Segment Start: DATA LISTING

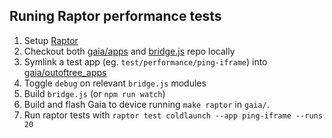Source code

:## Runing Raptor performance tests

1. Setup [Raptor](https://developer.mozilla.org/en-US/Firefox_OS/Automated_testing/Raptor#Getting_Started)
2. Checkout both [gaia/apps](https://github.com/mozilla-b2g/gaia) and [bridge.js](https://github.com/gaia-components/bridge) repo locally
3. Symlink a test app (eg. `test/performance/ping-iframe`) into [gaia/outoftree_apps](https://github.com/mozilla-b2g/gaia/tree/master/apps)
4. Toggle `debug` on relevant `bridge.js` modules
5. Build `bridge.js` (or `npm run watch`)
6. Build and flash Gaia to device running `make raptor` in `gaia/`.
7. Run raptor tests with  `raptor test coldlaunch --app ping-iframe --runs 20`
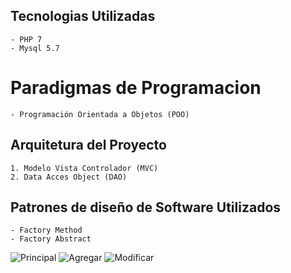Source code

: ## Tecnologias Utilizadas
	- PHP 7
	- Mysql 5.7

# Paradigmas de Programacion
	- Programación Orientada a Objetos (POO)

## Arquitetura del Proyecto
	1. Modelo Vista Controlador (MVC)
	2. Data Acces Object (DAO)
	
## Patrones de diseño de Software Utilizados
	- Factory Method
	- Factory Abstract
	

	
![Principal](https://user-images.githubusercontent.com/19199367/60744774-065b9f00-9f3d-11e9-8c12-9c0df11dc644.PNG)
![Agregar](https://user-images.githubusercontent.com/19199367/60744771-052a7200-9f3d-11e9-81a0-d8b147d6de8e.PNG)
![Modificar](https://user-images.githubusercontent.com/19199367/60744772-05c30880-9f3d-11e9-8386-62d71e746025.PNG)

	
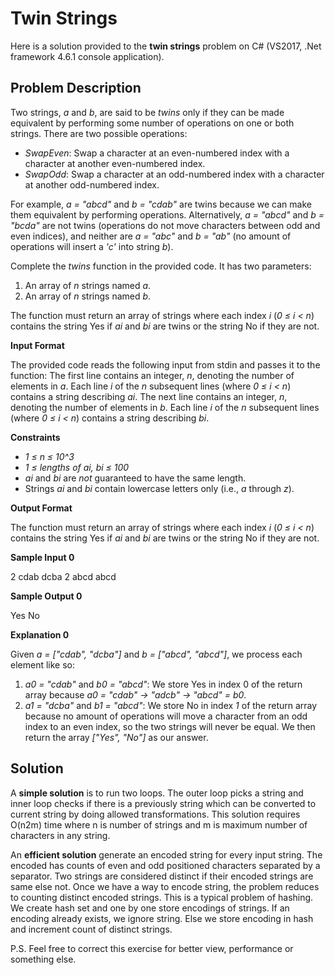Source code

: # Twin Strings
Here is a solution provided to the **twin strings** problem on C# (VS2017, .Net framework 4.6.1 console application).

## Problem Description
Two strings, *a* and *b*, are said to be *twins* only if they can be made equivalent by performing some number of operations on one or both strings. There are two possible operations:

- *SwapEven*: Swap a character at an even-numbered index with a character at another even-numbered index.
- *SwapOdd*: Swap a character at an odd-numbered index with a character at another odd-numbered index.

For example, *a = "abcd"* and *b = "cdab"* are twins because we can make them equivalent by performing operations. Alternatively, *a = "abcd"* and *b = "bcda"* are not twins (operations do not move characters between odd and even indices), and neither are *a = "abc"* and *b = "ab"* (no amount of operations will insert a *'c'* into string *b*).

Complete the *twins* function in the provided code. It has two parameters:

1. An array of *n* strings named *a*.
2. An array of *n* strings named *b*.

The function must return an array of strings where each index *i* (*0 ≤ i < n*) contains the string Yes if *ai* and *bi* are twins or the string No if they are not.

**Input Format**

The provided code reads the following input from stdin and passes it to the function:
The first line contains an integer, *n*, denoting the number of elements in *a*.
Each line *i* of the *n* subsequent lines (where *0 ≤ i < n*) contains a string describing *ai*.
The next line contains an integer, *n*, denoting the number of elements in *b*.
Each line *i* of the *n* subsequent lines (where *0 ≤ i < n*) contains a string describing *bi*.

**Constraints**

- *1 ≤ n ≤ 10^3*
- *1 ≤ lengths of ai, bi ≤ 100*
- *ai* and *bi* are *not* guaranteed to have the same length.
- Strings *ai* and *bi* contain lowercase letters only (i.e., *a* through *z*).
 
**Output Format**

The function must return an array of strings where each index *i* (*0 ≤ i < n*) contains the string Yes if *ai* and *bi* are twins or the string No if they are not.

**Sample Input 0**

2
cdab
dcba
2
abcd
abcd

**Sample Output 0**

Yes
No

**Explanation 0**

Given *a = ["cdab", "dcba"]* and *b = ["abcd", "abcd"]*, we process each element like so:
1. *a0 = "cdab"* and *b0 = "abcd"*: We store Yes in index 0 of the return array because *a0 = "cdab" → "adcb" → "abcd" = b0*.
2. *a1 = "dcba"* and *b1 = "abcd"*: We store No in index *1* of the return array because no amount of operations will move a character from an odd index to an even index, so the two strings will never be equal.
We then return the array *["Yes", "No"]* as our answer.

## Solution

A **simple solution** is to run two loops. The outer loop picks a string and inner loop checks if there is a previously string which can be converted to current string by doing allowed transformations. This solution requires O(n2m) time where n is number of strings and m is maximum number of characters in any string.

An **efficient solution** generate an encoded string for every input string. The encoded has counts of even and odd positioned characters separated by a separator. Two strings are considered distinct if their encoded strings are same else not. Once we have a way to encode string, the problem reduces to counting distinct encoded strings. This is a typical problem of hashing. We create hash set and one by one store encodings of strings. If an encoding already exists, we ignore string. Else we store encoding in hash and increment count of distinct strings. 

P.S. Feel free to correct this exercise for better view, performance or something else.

Segment End: DATA LISTING
Segment Start: DATA LISTING

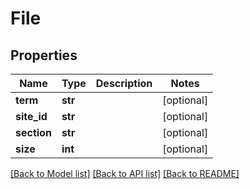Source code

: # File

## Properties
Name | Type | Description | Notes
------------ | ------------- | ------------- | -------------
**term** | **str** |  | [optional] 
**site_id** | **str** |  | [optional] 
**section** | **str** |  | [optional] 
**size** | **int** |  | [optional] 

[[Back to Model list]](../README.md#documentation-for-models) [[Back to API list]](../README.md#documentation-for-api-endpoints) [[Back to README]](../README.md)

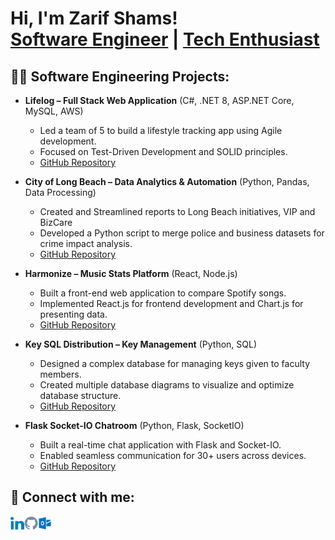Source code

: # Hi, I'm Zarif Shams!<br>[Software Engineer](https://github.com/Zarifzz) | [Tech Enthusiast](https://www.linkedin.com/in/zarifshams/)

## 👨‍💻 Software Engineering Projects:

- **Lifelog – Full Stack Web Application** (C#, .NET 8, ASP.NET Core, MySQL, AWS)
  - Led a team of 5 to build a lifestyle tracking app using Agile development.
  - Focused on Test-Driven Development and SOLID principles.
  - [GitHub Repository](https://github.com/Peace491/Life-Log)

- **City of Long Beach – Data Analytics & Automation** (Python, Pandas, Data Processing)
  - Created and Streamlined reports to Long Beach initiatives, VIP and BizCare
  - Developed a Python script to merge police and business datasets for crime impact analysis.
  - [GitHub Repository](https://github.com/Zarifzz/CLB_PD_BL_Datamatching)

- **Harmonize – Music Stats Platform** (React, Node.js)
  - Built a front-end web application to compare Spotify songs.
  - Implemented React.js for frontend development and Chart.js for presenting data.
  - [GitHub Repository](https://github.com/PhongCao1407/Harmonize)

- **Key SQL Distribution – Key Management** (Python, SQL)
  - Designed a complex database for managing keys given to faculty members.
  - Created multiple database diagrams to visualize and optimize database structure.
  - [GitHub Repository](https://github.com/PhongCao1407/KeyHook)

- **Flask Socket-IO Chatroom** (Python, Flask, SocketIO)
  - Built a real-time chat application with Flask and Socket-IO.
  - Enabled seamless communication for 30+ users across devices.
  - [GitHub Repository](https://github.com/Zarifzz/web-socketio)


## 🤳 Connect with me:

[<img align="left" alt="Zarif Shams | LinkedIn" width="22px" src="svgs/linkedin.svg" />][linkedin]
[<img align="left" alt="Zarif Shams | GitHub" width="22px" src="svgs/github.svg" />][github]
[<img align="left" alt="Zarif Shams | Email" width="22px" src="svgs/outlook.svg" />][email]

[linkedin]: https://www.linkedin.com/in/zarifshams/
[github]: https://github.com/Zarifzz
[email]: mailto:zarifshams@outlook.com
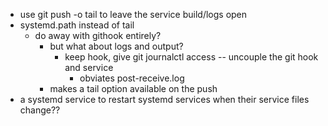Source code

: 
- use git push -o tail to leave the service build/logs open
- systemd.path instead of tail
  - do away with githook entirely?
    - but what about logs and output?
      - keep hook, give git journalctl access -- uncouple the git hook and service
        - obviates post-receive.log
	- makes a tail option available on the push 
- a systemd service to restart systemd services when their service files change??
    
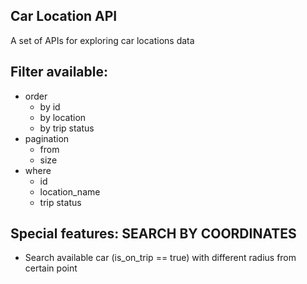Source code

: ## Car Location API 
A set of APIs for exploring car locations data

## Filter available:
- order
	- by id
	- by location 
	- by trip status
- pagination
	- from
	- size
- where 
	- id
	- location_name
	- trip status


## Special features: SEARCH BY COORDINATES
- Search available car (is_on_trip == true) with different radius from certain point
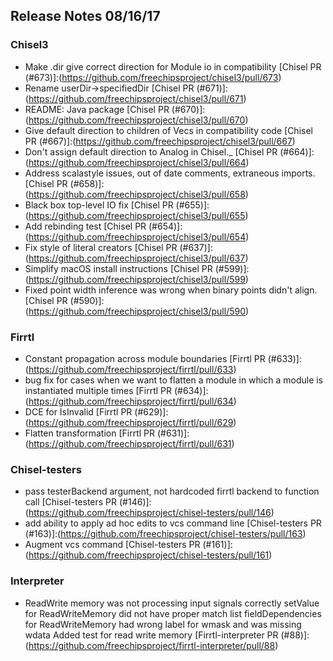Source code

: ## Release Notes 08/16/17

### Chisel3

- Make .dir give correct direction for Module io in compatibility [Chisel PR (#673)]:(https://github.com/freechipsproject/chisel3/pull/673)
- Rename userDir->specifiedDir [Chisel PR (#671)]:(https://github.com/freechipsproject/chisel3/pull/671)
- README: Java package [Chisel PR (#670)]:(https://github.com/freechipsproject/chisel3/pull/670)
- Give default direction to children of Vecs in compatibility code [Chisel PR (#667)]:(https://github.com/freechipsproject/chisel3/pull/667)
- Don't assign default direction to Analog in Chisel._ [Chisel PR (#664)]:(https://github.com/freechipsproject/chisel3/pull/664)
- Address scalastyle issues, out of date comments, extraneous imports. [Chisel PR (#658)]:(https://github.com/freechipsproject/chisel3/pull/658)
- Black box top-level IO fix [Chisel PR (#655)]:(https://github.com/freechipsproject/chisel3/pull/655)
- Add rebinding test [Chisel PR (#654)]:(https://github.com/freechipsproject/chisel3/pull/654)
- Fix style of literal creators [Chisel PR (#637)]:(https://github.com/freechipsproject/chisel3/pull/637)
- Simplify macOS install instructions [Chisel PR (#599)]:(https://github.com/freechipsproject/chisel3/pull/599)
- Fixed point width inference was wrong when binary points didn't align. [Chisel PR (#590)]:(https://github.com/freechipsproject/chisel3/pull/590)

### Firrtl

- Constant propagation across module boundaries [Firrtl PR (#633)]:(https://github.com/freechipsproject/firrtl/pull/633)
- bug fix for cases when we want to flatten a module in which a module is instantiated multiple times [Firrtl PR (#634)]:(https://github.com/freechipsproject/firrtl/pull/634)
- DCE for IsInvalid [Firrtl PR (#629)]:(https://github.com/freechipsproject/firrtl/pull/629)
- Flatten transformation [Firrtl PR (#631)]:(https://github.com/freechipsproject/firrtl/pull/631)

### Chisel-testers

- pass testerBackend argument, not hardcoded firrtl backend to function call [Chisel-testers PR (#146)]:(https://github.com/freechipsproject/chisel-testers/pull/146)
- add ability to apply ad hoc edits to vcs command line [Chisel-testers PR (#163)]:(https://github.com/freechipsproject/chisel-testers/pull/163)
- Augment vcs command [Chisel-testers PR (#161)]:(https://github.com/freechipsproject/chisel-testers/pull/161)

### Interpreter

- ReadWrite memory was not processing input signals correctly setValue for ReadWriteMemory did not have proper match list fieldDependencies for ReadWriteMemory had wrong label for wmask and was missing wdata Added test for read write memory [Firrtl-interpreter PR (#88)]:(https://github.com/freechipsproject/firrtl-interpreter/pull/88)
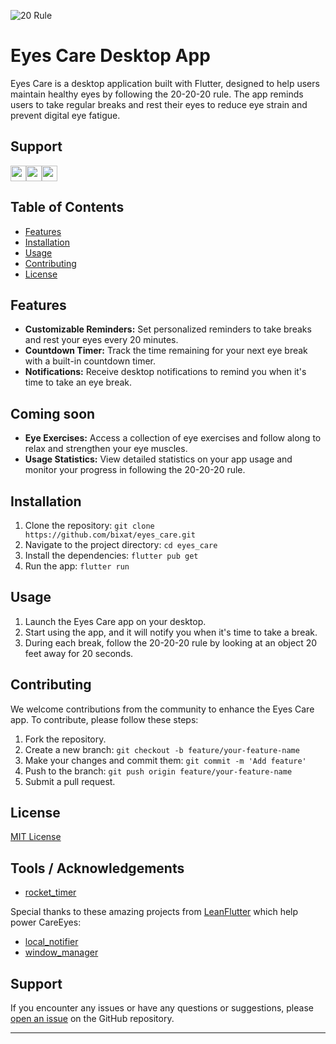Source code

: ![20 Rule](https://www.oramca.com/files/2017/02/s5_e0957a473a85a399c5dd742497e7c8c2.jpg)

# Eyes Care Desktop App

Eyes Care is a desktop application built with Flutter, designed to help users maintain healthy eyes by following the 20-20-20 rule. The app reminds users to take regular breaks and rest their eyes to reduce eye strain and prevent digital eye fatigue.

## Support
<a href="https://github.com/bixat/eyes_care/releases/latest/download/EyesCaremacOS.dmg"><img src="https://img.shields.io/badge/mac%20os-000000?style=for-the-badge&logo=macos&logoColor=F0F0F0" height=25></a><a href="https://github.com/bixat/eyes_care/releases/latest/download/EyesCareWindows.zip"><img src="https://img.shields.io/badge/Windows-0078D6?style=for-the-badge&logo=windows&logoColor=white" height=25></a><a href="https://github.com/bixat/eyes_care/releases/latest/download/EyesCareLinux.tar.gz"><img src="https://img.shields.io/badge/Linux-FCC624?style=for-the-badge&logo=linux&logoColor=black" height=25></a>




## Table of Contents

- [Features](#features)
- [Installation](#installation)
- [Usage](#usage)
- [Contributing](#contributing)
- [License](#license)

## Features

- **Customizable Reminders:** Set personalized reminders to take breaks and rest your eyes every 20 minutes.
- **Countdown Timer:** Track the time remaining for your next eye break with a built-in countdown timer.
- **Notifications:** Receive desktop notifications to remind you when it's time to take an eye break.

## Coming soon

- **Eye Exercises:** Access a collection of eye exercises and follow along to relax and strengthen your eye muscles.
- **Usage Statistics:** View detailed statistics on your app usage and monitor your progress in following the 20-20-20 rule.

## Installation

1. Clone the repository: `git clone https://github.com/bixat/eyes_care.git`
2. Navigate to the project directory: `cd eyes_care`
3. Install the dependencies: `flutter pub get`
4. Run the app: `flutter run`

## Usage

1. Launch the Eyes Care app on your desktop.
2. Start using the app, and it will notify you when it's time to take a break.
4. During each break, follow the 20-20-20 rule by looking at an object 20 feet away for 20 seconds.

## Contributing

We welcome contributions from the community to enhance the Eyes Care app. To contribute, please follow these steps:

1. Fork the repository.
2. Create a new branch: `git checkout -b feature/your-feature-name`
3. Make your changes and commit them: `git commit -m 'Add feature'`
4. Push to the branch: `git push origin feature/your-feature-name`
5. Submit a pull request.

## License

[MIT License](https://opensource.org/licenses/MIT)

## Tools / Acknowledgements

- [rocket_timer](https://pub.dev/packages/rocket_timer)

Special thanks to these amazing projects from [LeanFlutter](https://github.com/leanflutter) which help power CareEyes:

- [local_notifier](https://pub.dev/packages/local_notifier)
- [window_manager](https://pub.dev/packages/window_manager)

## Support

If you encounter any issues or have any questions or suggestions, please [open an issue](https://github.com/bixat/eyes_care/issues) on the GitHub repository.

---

Segment End: DATA LISTING
Segment Start: DATA LISTING

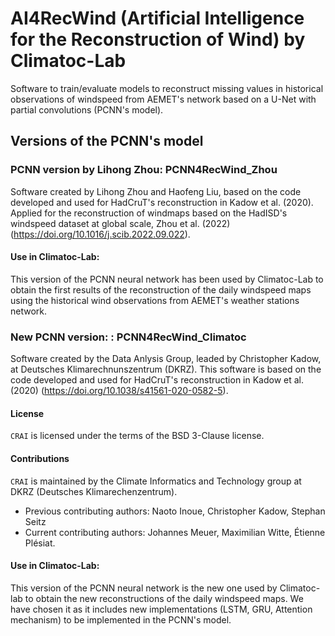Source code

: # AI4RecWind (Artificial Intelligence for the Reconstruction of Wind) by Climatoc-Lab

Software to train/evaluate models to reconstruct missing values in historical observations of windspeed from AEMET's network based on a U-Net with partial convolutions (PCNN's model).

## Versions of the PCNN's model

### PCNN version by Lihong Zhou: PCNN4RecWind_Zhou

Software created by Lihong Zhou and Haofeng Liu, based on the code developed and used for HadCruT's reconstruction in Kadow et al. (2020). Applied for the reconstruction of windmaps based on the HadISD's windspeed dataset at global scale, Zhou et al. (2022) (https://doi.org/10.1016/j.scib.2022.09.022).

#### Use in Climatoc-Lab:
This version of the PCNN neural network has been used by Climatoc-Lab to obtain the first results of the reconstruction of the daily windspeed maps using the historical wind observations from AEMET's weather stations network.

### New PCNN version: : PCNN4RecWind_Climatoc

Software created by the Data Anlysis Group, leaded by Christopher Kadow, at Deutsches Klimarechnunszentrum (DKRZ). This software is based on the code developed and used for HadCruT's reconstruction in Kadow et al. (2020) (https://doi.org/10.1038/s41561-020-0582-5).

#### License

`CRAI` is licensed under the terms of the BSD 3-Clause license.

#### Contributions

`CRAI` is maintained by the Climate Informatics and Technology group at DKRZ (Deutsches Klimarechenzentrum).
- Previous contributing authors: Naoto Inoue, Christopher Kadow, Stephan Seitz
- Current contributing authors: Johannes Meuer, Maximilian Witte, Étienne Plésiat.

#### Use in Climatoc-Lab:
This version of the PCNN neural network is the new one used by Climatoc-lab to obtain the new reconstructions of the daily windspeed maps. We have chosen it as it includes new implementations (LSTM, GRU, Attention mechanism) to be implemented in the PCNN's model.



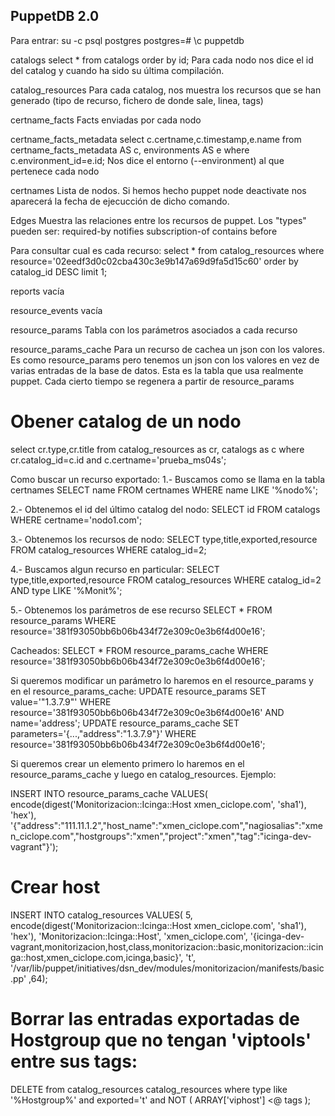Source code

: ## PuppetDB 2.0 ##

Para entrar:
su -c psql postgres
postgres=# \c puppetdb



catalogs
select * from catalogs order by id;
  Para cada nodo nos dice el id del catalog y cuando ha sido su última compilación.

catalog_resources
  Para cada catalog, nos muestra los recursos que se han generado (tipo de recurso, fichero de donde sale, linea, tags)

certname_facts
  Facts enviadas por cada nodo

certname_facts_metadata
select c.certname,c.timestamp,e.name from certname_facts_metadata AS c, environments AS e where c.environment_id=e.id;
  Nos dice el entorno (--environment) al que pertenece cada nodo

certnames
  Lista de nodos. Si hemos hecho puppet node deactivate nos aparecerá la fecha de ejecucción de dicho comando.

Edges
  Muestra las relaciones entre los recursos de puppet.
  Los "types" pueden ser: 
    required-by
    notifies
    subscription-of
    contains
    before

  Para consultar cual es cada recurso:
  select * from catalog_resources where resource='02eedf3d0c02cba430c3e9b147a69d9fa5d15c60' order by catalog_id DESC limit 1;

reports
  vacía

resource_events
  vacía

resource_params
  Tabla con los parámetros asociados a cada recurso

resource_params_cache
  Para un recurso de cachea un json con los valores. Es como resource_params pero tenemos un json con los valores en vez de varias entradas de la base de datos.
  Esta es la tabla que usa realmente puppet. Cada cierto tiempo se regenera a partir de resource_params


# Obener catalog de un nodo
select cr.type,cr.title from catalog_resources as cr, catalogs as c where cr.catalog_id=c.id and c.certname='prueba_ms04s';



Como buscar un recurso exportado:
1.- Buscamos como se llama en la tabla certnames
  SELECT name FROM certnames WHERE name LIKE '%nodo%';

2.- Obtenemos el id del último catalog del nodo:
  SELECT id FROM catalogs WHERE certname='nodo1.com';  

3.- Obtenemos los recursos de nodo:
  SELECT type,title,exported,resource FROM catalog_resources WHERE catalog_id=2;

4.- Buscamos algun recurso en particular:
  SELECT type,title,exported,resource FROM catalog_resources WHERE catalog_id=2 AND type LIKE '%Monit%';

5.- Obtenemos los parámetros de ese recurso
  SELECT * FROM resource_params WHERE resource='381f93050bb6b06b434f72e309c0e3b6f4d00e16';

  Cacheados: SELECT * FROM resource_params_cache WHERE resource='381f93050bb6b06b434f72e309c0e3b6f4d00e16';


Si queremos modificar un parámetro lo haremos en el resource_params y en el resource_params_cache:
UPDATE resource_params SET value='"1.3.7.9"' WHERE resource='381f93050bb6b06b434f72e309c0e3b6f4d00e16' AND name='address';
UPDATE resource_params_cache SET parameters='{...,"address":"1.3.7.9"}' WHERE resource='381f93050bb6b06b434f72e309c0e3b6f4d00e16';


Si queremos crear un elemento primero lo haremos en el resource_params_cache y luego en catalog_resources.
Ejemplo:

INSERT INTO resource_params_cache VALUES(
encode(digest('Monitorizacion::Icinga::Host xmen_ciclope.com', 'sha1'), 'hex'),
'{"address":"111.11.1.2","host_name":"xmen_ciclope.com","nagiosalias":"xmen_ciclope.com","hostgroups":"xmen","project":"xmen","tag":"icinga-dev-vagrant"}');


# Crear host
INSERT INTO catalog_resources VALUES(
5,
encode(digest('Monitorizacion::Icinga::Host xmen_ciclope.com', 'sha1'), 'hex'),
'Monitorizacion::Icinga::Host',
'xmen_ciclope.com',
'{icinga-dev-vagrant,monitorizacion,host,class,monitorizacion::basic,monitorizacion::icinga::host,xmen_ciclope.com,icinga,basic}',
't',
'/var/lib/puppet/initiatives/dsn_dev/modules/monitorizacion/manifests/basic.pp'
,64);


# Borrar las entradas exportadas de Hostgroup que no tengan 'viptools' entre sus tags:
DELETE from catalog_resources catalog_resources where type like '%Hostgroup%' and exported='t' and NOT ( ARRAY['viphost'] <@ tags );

Segment End: DATA LISTING

▸ **WHAT YOU NEED TO DO**
Using the records above, copy word for word the line with "1. Launch the Eyes Care app on your desktop.", the line with "Special thanks to", and every line between them.

▸ **WRITTEN ANSWER**
1. Launch the Eyes Care app on your desktop.
2. Start using the app, and it will notify you when it's time to take a break.
4. During each break, follow the 20-20-20 rule by looking at an object 20 feet away for 20 seconds.

## Contributing

We welcome contributions from the community to enhance the Eyes Care app. To contribute, please follow these steps:

1. Fork the repository.
2. Create a new branch: `git checkout -b feature/your-feature-name`
3. Make your changes and commit them: `git commit -m 'Add feature'`
4. Push to the branch: `git push origin feature/your-feature-name`
5. Submit a pull request.

## License

[MIT License](https://opensource.org/licenses/MIT)

## Tools / Acknowledgements

- [rocket_timer](https://pub.dev/packages/rocket_timer)

Special thanks to these amazing projects from [LeanFlutter](https://github.com/leanflutter) which help power CareEyes:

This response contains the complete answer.